Jóvenes y viejos

Hace poco, en una conferencia sobre el envejecimiento, presencié un duro intercambio de opiniones. La conferenciante defendía que el Estado se volcara en el apoyo a los jóvenes pues eran ellos los principales perjudicados de una crisis que comprometía su futuro mientras los viejos no habían sufrido merma alguna. Fue recriminada de forma muy directa por un participante que le señaló que los pensionistas se habían ganado su derecho a la jubilación por méritos propios. ¿Quién tenía razón? Ambos. La conferenciante acertaba acerca del sufrimiento de los jóvenes, pero su contrincante también atinaba al afirmar que las pensiones no eran un regalo del Estado y que muchos pensionistas apoyaban a sus propios hijos con sus limitados ingresos.

La sociedad española está comenzando a adentrarse en un tipo de debate que promete ser largo, duro y a menudo desagradable. Tendrá como novedad profundamente divisiva e inquietante el hecho de que terminará enfrentando a personas de diferentes edades. Estamos viviendo la fase final de una era donde la dialéctica oponía revolucionarios contra reaccionarios o ricos contra pobres. Esas diferencias han pasado a ser casi anecdóticas gracias al gran invento del siglo XX: el Estado de bienestar. Ese Estado benefactor, con dimensiones educativas, sanitarias, de pensiones, de desempleo y un largo etcétera, se fue construyendo a lo largo del siglo pasado. No fue producto exclusivo de ningún grupo o régimen sino que se fue edificando con el esfuerzo de todos.

Basándose en una dinámica contable, tuvo profundas consecuencias para el cuerpo social: los servicios los recibían aquellas personas con menos recursos y los pagaban los que generaban ingresos. De esa forma, unía la suerte de unos a la de otros, la de los viejos y jóvenes a la de los activos. Todos formaban parte de un gran pacto social que unía y daba coherencia a la sociedad. Dependiendo de su edad, unos contribuían y otros recibían, pero considerando el conjunto del ciclo vital todos salían beneficiados.
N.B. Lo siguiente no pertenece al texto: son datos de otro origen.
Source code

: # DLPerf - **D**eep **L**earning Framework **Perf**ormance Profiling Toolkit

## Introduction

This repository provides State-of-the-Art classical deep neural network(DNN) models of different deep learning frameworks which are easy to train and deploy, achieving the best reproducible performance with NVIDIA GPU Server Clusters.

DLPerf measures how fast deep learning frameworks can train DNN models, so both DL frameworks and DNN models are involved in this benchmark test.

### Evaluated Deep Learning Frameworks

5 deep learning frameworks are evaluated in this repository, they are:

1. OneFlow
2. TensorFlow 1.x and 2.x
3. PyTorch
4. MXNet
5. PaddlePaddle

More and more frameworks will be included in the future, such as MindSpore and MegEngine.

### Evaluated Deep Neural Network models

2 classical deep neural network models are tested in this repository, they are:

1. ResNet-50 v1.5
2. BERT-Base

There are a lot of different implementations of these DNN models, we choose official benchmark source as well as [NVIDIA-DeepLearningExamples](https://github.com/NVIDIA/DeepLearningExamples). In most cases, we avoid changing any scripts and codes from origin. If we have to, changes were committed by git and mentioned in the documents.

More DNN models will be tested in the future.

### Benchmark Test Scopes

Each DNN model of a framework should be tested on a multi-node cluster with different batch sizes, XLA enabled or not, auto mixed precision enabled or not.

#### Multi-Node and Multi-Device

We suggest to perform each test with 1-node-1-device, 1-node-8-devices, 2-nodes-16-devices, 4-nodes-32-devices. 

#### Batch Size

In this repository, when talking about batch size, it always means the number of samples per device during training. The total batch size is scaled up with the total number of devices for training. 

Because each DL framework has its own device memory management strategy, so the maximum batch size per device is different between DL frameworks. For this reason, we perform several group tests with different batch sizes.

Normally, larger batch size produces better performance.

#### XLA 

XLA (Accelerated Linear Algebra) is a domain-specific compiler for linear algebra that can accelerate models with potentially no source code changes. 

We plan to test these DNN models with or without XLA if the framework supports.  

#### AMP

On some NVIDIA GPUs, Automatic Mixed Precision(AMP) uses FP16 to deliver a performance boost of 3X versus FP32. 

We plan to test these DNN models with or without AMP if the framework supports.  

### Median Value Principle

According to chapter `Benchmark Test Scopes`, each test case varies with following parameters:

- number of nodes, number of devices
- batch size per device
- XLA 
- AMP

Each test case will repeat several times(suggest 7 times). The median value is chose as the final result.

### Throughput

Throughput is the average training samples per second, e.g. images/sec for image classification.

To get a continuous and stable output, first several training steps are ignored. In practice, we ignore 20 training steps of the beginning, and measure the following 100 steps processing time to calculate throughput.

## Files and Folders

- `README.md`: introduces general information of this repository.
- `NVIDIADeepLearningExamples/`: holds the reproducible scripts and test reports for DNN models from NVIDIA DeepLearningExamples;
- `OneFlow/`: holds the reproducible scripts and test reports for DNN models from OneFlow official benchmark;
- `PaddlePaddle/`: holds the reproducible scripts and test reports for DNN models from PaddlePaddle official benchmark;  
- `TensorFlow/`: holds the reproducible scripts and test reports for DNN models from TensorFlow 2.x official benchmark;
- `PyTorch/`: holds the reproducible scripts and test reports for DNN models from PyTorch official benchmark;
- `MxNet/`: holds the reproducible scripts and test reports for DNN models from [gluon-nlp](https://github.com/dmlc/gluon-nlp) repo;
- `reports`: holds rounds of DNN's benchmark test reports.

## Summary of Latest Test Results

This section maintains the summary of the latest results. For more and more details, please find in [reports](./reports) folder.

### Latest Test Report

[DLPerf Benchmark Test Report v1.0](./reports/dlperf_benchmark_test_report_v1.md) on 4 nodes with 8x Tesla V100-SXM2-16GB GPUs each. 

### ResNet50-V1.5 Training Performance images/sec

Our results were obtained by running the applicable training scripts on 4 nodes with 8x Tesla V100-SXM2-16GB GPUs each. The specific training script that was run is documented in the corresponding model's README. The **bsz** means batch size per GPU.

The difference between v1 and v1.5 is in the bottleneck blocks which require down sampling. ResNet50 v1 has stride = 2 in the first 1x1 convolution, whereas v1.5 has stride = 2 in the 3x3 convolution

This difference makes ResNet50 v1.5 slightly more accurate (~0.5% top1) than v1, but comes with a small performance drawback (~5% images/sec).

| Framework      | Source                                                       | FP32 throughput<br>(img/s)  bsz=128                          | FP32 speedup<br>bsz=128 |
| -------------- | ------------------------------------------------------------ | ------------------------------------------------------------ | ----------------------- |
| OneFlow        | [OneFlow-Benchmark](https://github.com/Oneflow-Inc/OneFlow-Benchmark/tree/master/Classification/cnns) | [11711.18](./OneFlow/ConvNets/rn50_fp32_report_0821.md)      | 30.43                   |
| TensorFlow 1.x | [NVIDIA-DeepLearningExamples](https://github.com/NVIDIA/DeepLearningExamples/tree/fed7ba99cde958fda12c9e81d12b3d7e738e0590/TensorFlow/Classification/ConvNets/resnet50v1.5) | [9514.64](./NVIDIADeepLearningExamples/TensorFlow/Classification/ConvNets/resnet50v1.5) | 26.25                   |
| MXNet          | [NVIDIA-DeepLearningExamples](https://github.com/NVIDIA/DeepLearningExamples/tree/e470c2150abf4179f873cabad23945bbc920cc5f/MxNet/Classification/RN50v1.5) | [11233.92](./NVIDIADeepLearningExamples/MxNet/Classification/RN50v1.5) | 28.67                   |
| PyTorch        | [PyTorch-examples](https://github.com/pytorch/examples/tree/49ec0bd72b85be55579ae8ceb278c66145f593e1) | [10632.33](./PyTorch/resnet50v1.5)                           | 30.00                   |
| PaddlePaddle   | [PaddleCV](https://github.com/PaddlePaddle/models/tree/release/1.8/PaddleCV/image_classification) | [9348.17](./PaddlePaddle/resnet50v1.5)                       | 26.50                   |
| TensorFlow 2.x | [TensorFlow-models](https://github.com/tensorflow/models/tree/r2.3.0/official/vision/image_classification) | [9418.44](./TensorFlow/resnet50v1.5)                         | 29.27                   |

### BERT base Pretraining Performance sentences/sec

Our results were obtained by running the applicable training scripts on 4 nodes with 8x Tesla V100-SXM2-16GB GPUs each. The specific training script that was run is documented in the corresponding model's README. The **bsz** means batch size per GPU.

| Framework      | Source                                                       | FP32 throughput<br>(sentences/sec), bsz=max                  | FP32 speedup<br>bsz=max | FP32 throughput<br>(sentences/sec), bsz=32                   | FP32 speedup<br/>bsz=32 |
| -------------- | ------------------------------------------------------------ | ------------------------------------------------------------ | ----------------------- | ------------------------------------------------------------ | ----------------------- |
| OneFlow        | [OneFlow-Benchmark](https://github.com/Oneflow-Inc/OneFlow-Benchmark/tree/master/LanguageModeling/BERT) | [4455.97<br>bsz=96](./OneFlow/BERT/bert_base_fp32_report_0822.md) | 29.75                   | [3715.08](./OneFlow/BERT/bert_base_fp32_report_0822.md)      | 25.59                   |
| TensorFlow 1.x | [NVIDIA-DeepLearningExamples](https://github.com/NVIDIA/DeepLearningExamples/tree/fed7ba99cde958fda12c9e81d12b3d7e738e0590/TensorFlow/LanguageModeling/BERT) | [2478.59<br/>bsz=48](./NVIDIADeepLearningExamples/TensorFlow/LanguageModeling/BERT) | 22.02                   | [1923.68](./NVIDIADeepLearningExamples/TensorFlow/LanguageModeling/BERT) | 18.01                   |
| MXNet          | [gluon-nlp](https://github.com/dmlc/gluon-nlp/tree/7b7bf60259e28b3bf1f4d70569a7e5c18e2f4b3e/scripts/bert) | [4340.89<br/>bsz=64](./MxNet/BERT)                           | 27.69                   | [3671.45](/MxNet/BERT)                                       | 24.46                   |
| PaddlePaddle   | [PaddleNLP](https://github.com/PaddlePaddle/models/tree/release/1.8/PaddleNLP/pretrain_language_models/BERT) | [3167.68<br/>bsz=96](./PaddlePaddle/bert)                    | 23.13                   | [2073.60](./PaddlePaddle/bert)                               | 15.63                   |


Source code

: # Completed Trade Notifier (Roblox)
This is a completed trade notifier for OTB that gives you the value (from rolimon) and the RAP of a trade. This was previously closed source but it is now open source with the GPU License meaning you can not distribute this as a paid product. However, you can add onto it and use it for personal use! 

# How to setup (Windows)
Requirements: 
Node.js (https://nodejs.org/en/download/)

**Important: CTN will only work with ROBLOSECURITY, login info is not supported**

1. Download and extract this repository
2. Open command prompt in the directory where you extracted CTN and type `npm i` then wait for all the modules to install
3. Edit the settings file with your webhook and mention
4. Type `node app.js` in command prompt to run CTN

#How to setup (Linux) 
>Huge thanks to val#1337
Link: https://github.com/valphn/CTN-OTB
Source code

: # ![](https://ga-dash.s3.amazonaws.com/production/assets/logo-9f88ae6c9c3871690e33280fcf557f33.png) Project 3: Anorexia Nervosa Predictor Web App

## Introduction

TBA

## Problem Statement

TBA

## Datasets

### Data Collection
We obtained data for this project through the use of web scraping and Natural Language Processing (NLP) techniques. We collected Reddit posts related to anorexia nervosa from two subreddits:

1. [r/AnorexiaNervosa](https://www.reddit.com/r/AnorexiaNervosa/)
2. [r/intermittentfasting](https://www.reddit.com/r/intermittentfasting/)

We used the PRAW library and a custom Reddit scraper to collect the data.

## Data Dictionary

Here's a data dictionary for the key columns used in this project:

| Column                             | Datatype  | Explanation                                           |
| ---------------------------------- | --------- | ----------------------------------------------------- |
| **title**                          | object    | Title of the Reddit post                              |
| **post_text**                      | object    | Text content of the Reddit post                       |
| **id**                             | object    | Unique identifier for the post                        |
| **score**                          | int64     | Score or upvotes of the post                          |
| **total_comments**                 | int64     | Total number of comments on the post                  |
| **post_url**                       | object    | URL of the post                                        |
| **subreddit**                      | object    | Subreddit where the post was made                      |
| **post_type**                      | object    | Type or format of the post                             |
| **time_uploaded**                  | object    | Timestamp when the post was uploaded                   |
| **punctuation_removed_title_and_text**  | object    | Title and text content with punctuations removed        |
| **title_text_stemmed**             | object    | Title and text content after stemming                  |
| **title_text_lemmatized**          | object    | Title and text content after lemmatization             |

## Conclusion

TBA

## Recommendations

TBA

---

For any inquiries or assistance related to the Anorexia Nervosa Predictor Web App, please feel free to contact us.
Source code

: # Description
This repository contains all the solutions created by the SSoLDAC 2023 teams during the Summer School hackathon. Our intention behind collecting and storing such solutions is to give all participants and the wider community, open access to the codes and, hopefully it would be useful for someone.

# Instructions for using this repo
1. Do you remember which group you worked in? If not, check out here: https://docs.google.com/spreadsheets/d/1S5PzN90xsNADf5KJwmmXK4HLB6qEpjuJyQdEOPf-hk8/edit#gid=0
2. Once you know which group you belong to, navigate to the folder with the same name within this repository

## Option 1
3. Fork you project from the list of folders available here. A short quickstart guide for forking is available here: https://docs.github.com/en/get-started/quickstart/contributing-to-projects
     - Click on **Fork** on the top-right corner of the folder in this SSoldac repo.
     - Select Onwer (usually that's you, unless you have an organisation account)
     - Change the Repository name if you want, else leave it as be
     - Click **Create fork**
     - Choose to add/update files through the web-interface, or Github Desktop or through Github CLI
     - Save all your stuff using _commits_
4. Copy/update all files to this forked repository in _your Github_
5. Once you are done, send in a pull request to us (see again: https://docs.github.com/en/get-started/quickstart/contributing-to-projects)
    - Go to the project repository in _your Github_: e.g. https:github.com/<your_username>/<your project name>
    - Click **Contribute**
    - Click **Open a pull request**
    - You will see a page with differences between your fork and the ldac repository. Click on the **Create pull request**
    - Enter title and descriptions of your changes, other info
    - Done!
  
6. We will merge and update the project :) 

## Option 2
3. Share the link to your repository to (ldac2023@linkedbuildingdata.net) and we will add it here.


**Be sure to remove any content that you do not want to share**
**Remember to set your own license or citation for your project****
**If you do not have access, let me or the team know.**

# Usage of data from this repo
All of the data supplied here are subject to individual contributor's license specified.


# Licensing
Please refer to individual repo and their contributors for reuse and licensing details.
Ese pacto está ahora en cuestión y de ahí el profundo peligro de un debate capaz de enfrentar a la sociedad en lugar de unirla. El peligro nace del progresivo resquebrajamiento de la base demográfica que daba sentido contable a todo: el número de dependientes mayores aumenta de forma imparable y los grupos en edad de trabajar apenas crecen e incluso decrecen. La causa son los bajísimos niveles de fecundidad acompañados de las mejoras continuas en la longevidad y en la salud. Desde esta perspectiva, España está mucho peor posicionada que otros países desarrollados, pero en modo alguno es un caso atípico.

Ante estos acontecimientos, y ante el debate ineludible que de ellos deriva, se impone cautela, tanto en las formas como en el fondo, ya que se corre el riesgo de hacer un daño irreparable a la convivencia entre las distintas generaciones, base misma de la sociedad. Los distintos grupos tienen intereses y perspectivas diferentes. Ello es normal, e irá a más. Pero ambos se necesitan, ya que son a la vez parte del problema y de la solución.

Se avecinan tiempos difíciles caracterizados por decisiones que no complacerán a nadie. Ya es hora de que superemos la idea de que es posible mantener o aumentar los niveles actuales de prestaciones sociales. Esa época ya pasó y todos los cambios por venir serán a menos, ineludiblemente. Los números no dan para otra cosa, ni aquí ni en ninguna parte. Cualquier observador atento de la cosa social y política sabe que desde hace años viene habiendo ya reducciones en la provisión de bienestar. Asegurar lo contrario es torpeza o mentira. Es imposible tener un debate sensato sobre estas cuestiones si no se parte de la realidad, por desagradable que sea.

La cuestión clave para la sociedad es ver cómo se puede conservar lo más posible del Estado de bienestar, aunque sea con prestaciones menores. Nos va a todos mucho en este intento, muchísimo. Pienso que la única manera de gestionar con eficacia este reto es con la colaboración de todos los agentes sociales, conscientes de los problemas y de la necesidad de tomar decisiones difíciles. Y todo ello explicando a la sociedad lo que realmente está en juego, sin engaños. La gente es mayor de edad y capaz de entender las cosas. También es capaz de contribuir a esta gran tarea.

David Reher es catedrático de la Universidad Complutense, investigador principal del Grupo de Estudios Población y Sociedad (GEPS) y promotor del Centro de Estudios del Envejecimiento (CEE).